Practitioners build a strong relationship with patients before taking a comprehensive history. Tests and lab services, which might include genetic testing, help to assess the underlying causes. The assessment method described by the Cleveland Clinic also involves appointments with a dietitian and health coach.
The individual treatment plan may include a combination of lifestyle changes, medicine, supplements, and other tools.
Some critics note that it’s hard to find information about exactly what functional medicine does involve. This makes it more challenging to evaluate.
Frequency and length of functional medicine treatment
There is no set length or frequency of treatment in functional medicine. If you choose to pursue functional medicine, the length and frequency of treatment depend on your individual circumstances and the problems you are experiencing.
What happens in a typical functional medicine session
According to the Institute for Functional Medicine, a session might involve the following:
- Information gathering: The practitioner builds a strong relationship with you, asks questions, gives questionnaires, performs assessments and physical examinations to understand the problem. You’ll be asked questions about your lifestyle, diet, exercise, mental health, trauma, spiritual health, social support, and other factors in addition to your medical history.
- Organizing information: Information is often organized using a timeline and matrix tool. This helps develop an individualized and comprehensive history, and determine factors underlying the problem.
- Confirming the information: The practitioner re-tells your story in their own words, going through the information to confirm it is accurate. You might explore the effects of lifestyle factors, goals, triggers, pre-disposing or perpetuating factors. This step might also include identifying imbalances in physiological systems.
- Order and prioritization: The step is based on the result of the above conversation. Your perspective and preferences are taken into account in deciding the next steps.
- Initiate: Further assessments, education or treatment are initiated based on the prior steps. This might also include referrals to other healthcare providers. You might learn about mindful eating, nutrition, or the relaxation response. Treatment may also involve making changes to your lifestyle, learning about stress management, and taking nutritional supplements or medication.
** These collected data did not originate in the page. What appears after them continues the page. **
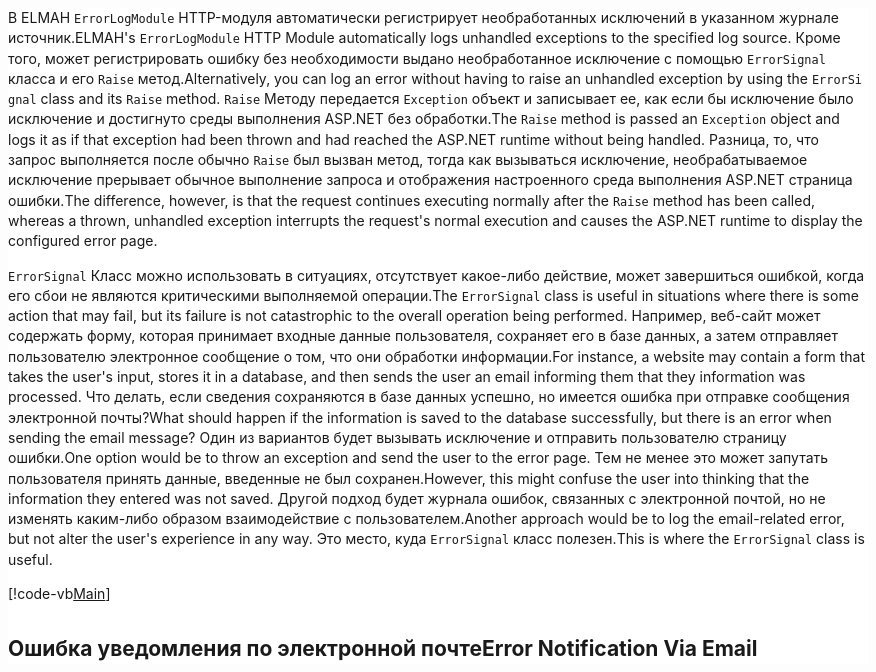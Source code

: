 <span data-ttu-id="23a37-255">В ELMAH `ErrorLogModule` HTTP-модуля автоматически регистрирует необработанных исключений в указанном журнале источник.</span><span class="sxs-lookup"><span data-stu-id="23a37-255">ELMAH's `ErrorLogModule` HTTP Module automatically logs unhandled exceptions to the specified log source.</span></span> <span data-ttu-id="23a37-256">Кроме того, может регистрировать ошибку без необходимости выдано необработанное исключение с помощью `ErrorSignal` класса и его `Raise` метод.</span><span class="sxs-lookup"><span data-stu-id="23a37-256">Alternatively, you can log an error without having to raise an unhandled exception by using the `ErrorSignal` class and its `Raise` method.</span></span> <span data-ttu-id="23a37-257">`Raise` Методу передается `Exception` объект и записывает ее, как если бы исключение было исключение и достигнуто среды выполнения ASP.NET без обработки.</span><span class="sxs-lookup"><span data-stu-id="23a37-257">The `Raise` method is passed an `Exception` object and logs it as if that exception had been thrown and had reached the ASP.NET runtime without being handled.</span></span> <span data-ttu-id="23a37-258">Разница, то, что запрос выполняется после обычно `Raise` был вызван метод, тогда как вызываться исключение, необрабатываемое исключение прерывает обычное выполнение запроса и отображения настроенного среда выполнения ASP.NET страница ошибки.</span><span class="sxs-lookup"><span data-stu-id="23a37-258">The difference, however, is that the request continues executing normally after the `Raise` method has been called, whereas a thrown, unhandled exception interrupts the request's normal execution and causes the ASP.NET runtime to display the configured error page.</span></span>

<span data-ttu-id="23a37-259">`ErrorSignal` Класс можно использовать в ситуациях, отсутствует какое-либо действие, может завершиться ошибкой, когда его сбои не являются критическими выполняемой операции.</span><span class="sxs-lookup"><span data-stu-id="23a37-259">The `ErrorSignal` class is useful in situations where there is some action that may fail, but its failure is not catastrophic to the overall operation being performed.</span></span> <span data-ttu-id="23a37-260">Например, веб-сайт может содержать форму, которая принимает входные данные пользователя, сохраняет его в базе данных, а затем отправляет пользователю электронное сообщение о том, что они обработки информации.</span><span class="sxs-lookup"><span data-stu-id="23a37-260">For instance, a website may contain a form that takes the user's input, stores it in a database, and then sends the user an email informing them that they information was processed.</span></span> <span data-ttu-id="23a37-261">Что делать, если сведения сохраняются в базе данных успешно, но имеется ошибка при отправке сообщения электронной почты?</span><span class="sxs-lookup"><span data-stu-id="23a37-261">What should happen if the information is saved to the database successfully, but there is an error when sending the email message?</span></span> <span data-ttu-id="23a37-262">Один из вариантов будет вызывать исключение и отправить пользователю страницу ошибки.</span><span class="sxs-lookup"><span data-stu-id="23a37-262">One option would be to throw an exception and send the user to the error page.</span></span> <span data-ttu-id="23a37-263">Тем не менее это может запутать пользователя принять данные, введенные не был сохранен.</span><span class="sxs-lookup"><span data-stu-id="23a37-263">However, this might confuse the user into thinking that the information they entered was not saved.</span></span> <span data-ttu-id="23a37-264">Другой подход будет журнала ошибок, связанных с электронной почтой, но не изменять каким-либо образом взаимодействие с пользователем.</span><span class="sxs-lookup"><span data-stu-id="23a37-264">Another approach would be to log the email-related error, but not alter the user's experience in any way.</span></span> <span data-ttu-id="23a37-265">Это место, куда `ErrorSignal` класс полезен.</span><span class="sxs-lookup"><span data-stu-id="23a37-265">This is where the `ErrorSignal` class is useful.</span></span>

[!code-vb[Main](logging-error-details-with-elmah-vb/samples/sample6.vb)]

## <a name="error-notification-via-email"></a><span data-ttu-id="23a37-266">Ошибка уведомления по электронной почте</span><span class="sxs-lookup"><span data-stu-id="23a37-266">Error Notification Via Email</span></span>
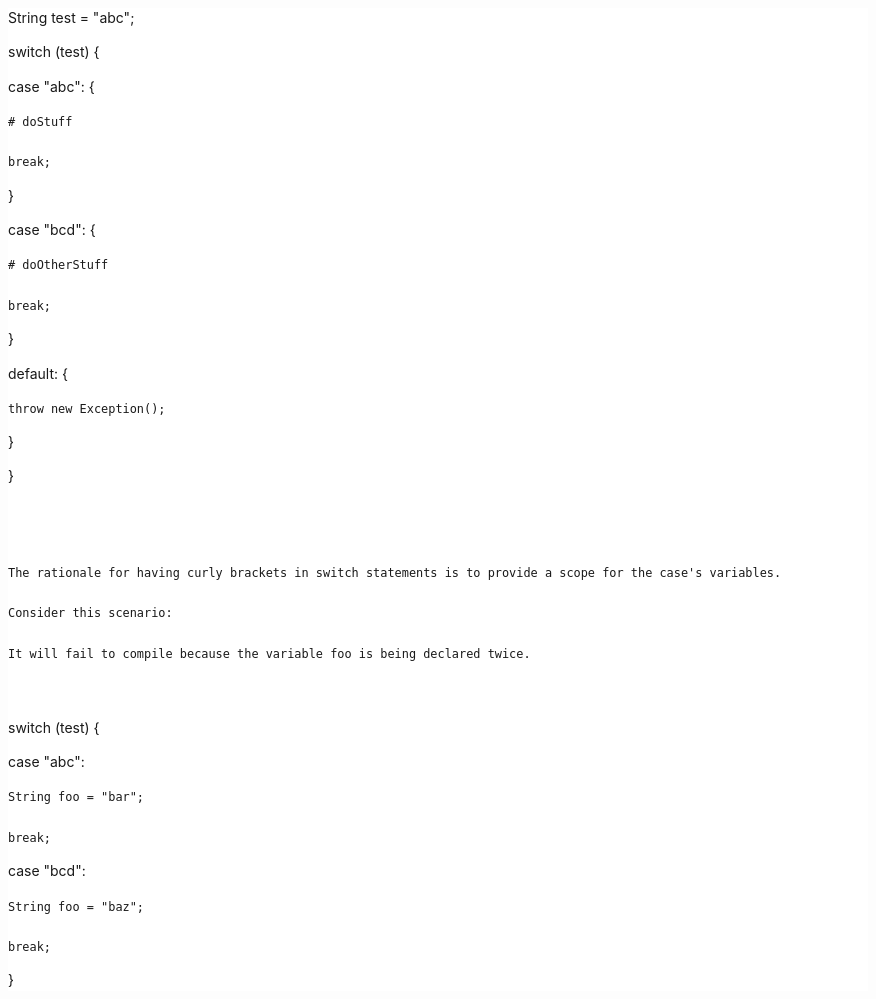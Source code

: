 String test = "abc";

switch (test) {

case "abc": {

    # doStuff

    break;

}

case "bcd": {

    # doOtherStuff

    break;

}

default: {

    throw new Exception();

}

}

```



The rationale for having curly brackets in switch statements is to provide a scope for the case's variables.

Consider this scenario:

It will fail to compile because the variable foo is being declared twice.



```

switch (test) {

case "abc":

    String foo = "bar";

    break;

case "bcd":

    String foo = "baz";

    break;

}
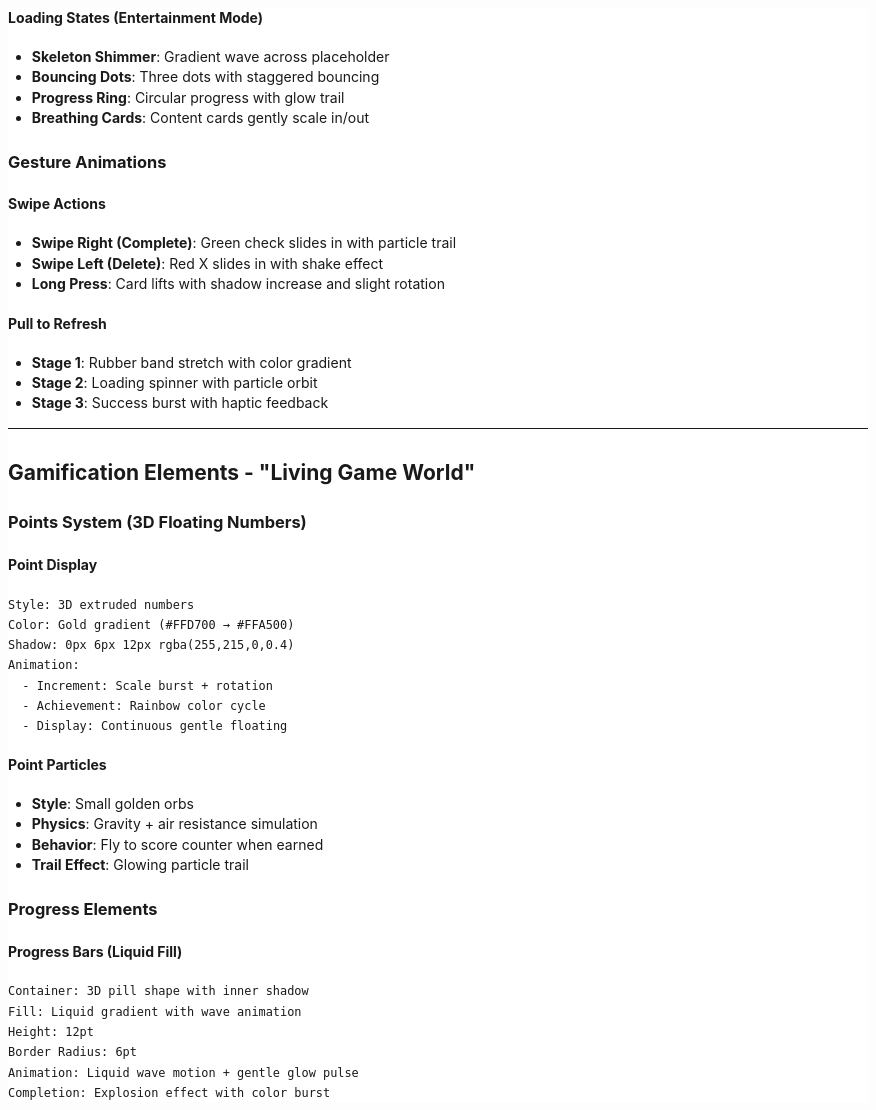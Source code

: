 #### Loading States (Entertainment Mode)
- **Skeleton Shimmer**: Gradient wave across placeholder
- **Bouncing Dots**: Three dots with staggered bouncing
- **Progress Ring**: Circular progress with glow trail
- **Breathing Cards**: Content cards gently scale in/out

### Gesture Animations

#### Swipe Actions
- **Swipe Right (Complete)**: Green check slides in with particle trail
- **Swipe Left (Delete)**: Red X slides in with shake effect
- **Long Press**: Card lifts with shadow increase and slight rotation

#### Pull to Refresh
- **Stage 1**: Rubber band stretch with color gradient
- **Stage 2**: Loading spinner with particle orbit
- **Stage 3**: Success burst with haptic feedback

---

## Gamification Elements - "Living Game World"

### Points System (3D Floating Numbers)

#### Point Display
```
Style: 3D extruded numbers
Color: Gold gradient (#FFD700 → #FFA500)
Shadow: 0px 6px 12px rgba(255,215,0,0.4)
Animation: 
  - Increment: Scale burst + rotation
  - Achievement: Rainbow color cycle
  - Display: Continuous gentle floating
```

#### Point Particles
- **Style**: Small golden orbs
- **Physics**: Gravity + air resistance simulation
- **Behavior**: Fly to score counter when earned
- **Trail Effect**: Glowing particle trail

### Progress Elements

#### Progress Bars (Liquid Fill)
```
Container: 3D pill shape with inner shadow
Fill: Liquid gradient with wave animation
Height: 12pt
Border Radius: 6pt
Animation: Liquid wave motion + gentle glow pulse
Completion: Explosion effect with color burst
```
- Track: The practitioner works with you to track the effectiveness of treatments and assess progress at each session.
What to look for in a functional medicine practitioner
Keep in mind that there is not currently a strong evidence base to support the efficacy of functional medicine, so it’s good to be cautious. If you do decide that you’d like to learn more about functional medicine, consider the following:
- Talk to a licensed physician: This ensures that they have completed the appropriate level of education to practice medicine.
- Make sure you feel comfortable with them: Given that functional medicine practitioners emphasize the importance of the relationship, prioritize the potential for developing a strong working relationship.
- Ask questions before you make a decision: Ask for a preliminary phone call so that you can ask the practitioner:
- About their qualifications and training
- About their experience providing functional medicine to other patients
- What the outcomes were for these other patients
- About their experience treating people with concerns similar to your own
- What functional medicine treatment will be like
- What kinds of treatment this might involve for you
- What the evidence is to support that this treatment is safe and effective
- Whether they work with other healthcare practitioners
- What the costs will be
It’s a good idea to speak to a few different practitioners, including those who offer different treatments, before making your mind up.